Here is a bit of stage-craft devised by Peter Brook with Marie-Helene Estienne in his play Battlefield. A statuesque African woman wearing a simple robe stands with her back to the audience. Two men hold a scarlet fabric, about the size of a bed sheet, up to veil her from the audience. When the men lower the red cloth screening her, the woman has turned to face the audience. It's a minimalist effect, but curiously jarring -- as if the mere fact of turning around to face the audience is a magic trick, a variety of sleight-of-hand. The men, then, drape the cloth over the woman's shoulders. The woman is Mother Ganga, the Ganges River, and she has seen her waters swallow the corpses of innumerable dead. She speaks a few lines about the cosmic battle in which these warriors perished and, then, says: "Now I must mourn my dead." With a swift gesture, she lifts the cloth up to cover her face and, then, emits two high-pitched shrieks of inconsolable grief. The screams are unexpected and the audience levitates collectively, literally startled out of their seats. There are many things to notice about this sequence of gestures, words, and sounds. First, the actress is from Rwanda and there is, perhaps, something personal in her cries of grief -- both personal and impersonal in the sense that the woman gives voice to not only her own sorrow, but the sorrow of all mothers who have lost children in pointless conflicts.

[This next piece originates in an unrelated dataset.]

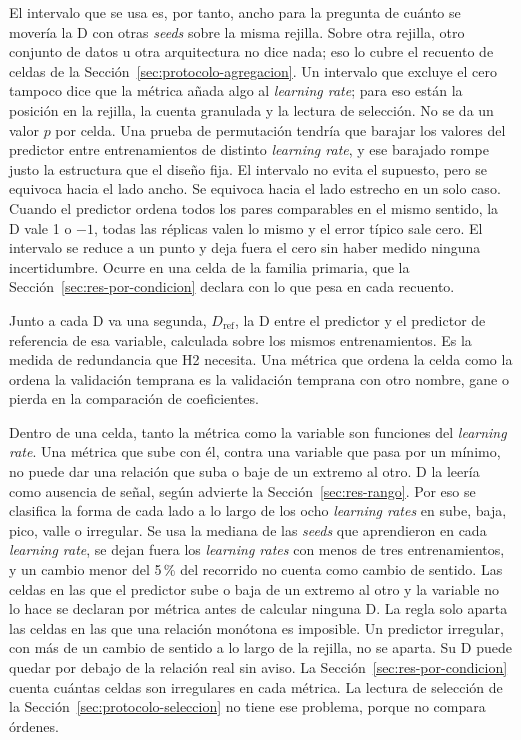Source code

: El intervalo que se usa es, por tanto, ancho para la pregunta de cuánto se movería la D con otras \emph{seeds} sobre la misma rejilla. Sobre otra rejilla, otro conjunto de datos u otra arquitectura no dice nada; eso lo cubre el recuento de celdas de la Sección~\ref{sec:protocolo-agregacion}. Un intervalo que excluye el cero tampoco dice que la métrica añada algo al \emph{learning rate}; para eso están la posición en la rejilla, la cuenta granulada y la lectura de selección. No se da un valor $p$ por celda. Una prueba de permutación tendría que barajar los valores del predictor entre entrenamientos de distinto \emph{learning rate}, y ese barajado rompe justo la estructura que el diseño fija. El intervalo no evita el supuesto, pero se equivoca hacia el lado ancho. Se equivoca hacia el lado estrecho en un solo caso. Cuando el predictor ordena todos los pares comparables en el mismo sentido, la D vale 1 o $-1$, todas las réplicas valen lo mismo y el error típico sale cero. El intervalo se reduce a un punto y deja fuera el cero sin haber medido ninguna incertidumbre. Ocurre en una celda de la familia primaria, que la Sección~\ref{sec:res-por-condicion} declara con lo que pesa en cada recuento.

Junto a cada D va una segunda, $D_{\mathrm{ref}}$, la D entre el predictor y el predictor de referencia de esa variable, calculada sobre los mismos entrenamientos. Es la medida de redundancia que H2 necesita. Una métrica que ordena la celda como la ordena la validación temprana es la validación temprana con otro nombre, gane o pierda en la comparación de coeficientes.

Dentro de una celda, tanto la métrica como la variable son funciones del \emph{learning rate}. Una métrica que sube con él, contra una variable que pasa por un mínimo, no puede dar una relación que suba o baje de un extremo al otro. D la leería como ausencia de señal, según advierte la Sección~\ref{sec:res-rango}. Por eso se clasifica la forma de cada lado a lo largo de los ocho \emph{learning rates} en sube, baja, pico, valle o irregular. Se usa la mediana de las \emph{seeds} que aprendieron en cada \emph{learning rate}, se dejan fuera los \emph{learning rates} con menos de tres entrenamientos, y un cambio menor del 5\,\% del recorrido no cuenta como cambio de sentido. Las celdas en las que el predictor sube o baja de un extremo al otro y la variable no lo hace se declaran por métrica antes de calcular ninguna D. La regla solo aparta las celdas en las que una relación monótona es imposible. Un predictor irregular, con más de un cambio de sentido a lo largo de la rejilla, no se aparta. Su D puede quedar por debajo de la relación real sin aviso. La Sección~\ref{sec:res-por-condicion} cuenta cuántas celdas son irregulares en cada métrica. La lectura de selección de la Sección~\ref{sec:protocolo-seleccion} no tiene ese problema, porque no compara órdenes.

Second, the effect's power arises from the clash between the most raw and potent subject matter and a highly formal, dignified, even stately form of presentation. Finally, Peter Brook's stage technique is so advanced, so carefully designed, that he can reinvigorate with an ancient power the theater's most fundamental gesture, the moment when an actor turns to face the audience to speak.

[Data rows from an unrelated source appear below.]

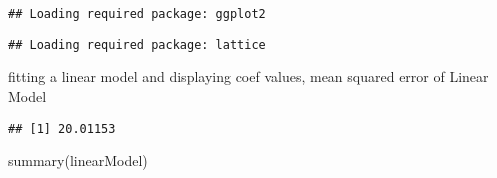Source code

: \documentclass[
]{article}
\newenvironment{Shaded}{\begin{snugshade}}{\end{snugshade}}
\newcommand{\AttributeTok}[1]{\textcolor[rgb]{0.77,0.63,0.00}{#1}}
\newcommand{\DecValTok}[1]{\textcolor[rgb]{0.00,0.00,0.81}{#1}}
\newcommand{\FloatTok}[1]{\textcolor[rgb]{0.00,0.00,0.81}{#1}}
\newcommand{\FunctionTok}[1]{\textcolor[rgb]{0.00,0.00,0.00}{#1}}
\newcommand{\NormalTok}[1]{#1}
\newcommand{\OtherTok}[1]{\textcolor[rgb]{0.56,0.35,0.01}{#1}}
\newcommand{\SpecialCharTok}[1]{\textcolor[rgb]{0.00,0.00,0.00}{#1}}
\begin{document}
\begin{verbatim}
## Loading required package: ggplot2
\end{verbatim}

\begin{verbatim}
## Loading required package: lattice
\end{verbatim}

\begin{Shaded}
\end{Shaded}

fitting a linear model and displaying coef values, mean squared error of
Linear Model

\begin{Shaded}
\end{Shaded}

\begin{verbatim}
## [1] 20.01153
\end{verbatim}

\begin{Shaded}
\begin{Highlighting}[]
\FunctionTok{summary}\NormalTok{(linearModel)}
\end{Highlighting}
\end{Shaded}
\end{document}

Battlefield is a late work, highly stylized and simplified to the bare bones, frighteningly direct and emotionally opaque -- the feelings represented in the play are signified by minimalist gestures and seem to come to us from a great distance. Brook is 92 and, as in many late works, he doesn't waste time getting to his points -- there isn't much time remaining. There is no circumlocution and no unnecessary clutter -- the play proceeds according to its laws efficiently and with as little fuss as possible. If this kind of theater speaks to you, you will be powerfully moved, indeed, almost moved to speechlessness, my reaction to this theater-piece. If Brook's austere and highly abstract staging seems too little too late, then, the play will bore you. Some audiences, I have learned from reviews, are rapt. Others snore. The work is a small pendant to Brook's magnum opus, his Mahabharata staged in the mid-eighties by a Parisian theater company at an abandoned quarry in Avignon, a nine-hour spectacle that famously began at dusk and ended at dawn. Battlefield is a sort of appendix to the play, an account of the aftermath of the colossal battle between the Pandavas and the Kauravas, the conflict that ends their world but is the inception of our history, as Brook proclaimed "the universal poetic history of the human race." Battlefield begins with the survivors of the apocalyptic war wandering the abbattoir where 18 million have perished, many massacred by weapons of mass destruction harnessing the power of the sun. The blind King Dritarashtra, the last of the Kauravas, has lost all 100 of his sons in the final battle. He encounters the victorious, Yudishtira, the sole survivor the five Pandava brothers. Battlefield recounts their encounter and, then, chronicles the education of Yudishtira, the new King who must reinstitute the Dharma, here translated as "Justice," in the ruined world. The 70 minute play shows us how Yudishtira is taught the Dharma and the way forward forged by the few, shattered survivors.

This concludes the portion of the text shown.